Anes did a total of 4 blocks (Popliteal 64445 and Saphenous 64447 on each foot).  He used ultrasound guidance (76942) on all four blocks.


----------



## Michele Hannon (Dec 12, 2014)

-50 is your bilateral modifier

76942 can only be reported once


----------



## Amy Pritchett (Dec 15, 2014)

For this procedure, if the physician performed (4) blocks, two in each foot, then the guidelines for using 50 and 51 are below:

50- for bilateral procedure only
51- for more than 3 procedures performed on the same date of service. 

Are you sure that you are not questioning (59) modifier and not (50) modifier??

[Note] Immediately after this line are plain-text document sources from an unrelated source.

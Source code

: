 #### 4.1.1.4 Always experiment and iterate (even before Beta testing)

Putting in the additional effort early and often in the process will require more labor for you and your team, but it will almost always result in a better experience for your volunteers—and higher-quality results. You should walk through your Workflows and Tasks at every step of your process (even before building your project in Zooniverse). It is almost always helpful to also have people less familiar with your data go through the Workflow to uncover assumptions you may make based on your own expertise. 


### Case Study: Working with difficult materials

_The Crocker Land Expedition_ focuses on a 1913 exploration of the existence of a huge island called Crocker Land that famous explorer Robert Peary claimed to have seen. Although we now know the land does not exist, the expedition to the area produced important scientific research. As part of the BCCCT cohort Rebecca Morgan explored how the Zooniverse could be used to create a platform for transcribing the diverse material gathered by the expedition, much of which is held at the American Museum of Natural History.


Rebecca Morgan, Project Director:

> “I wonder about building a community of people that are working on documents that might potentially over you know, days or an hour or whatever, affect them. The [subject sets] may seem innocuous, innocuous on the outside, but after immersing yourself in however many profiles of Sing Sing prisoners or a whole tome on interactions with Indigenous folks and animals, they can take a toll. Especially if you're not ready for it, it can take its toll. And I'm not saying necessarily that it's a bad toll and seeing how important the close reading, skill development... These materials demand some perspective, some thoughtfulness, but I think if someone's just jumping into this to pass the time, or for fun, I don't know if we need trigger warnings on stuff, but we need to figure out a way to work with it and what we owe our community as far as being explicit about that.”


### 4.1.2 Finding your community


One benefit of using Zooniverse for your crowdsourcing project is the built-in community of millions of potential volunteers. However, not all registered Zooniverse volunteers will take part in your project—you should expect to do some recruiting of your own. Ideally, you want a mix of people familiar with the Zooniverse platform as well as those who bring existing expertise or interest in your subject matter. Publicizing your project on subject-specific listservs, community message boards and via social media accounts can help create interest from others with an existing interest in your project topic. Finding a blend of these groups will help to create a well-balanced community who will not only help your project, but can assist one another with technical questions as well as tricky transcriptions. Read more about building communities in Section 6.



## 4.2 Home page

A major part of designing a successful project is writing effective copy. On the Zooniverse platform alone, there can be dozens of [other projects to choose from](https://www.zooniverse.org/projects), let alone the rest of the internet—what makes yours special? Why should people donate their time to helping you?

Also, the 76942 can only be reported once per session.

Hope this helps


----------



## LisaAlonso23 (Jan 1, 2015)

i would code it this way if you're coding for the Anestheiologist:

64445-50 -59
64447-50 -59
76942-26 (-26 if the Anesthesiologist doesn't own the equipment)


----------



## shariblove (Feb 27, 2015)

Would you need a 59 on the 76942 also Lisa?

Thanks!
Shari


----------



## karras (Feb 28, 2015)

Make sure you review the guidelines for using that modifier.  We have found it very difficult to apply the 59 modifier in the situation you've described.  We have found that a lot of carriers are refusing to pay for the guidance because they see it as an inherit part of procedure.  I checked with a few of my physicians and that is how they viewed it also.  

Kim


----------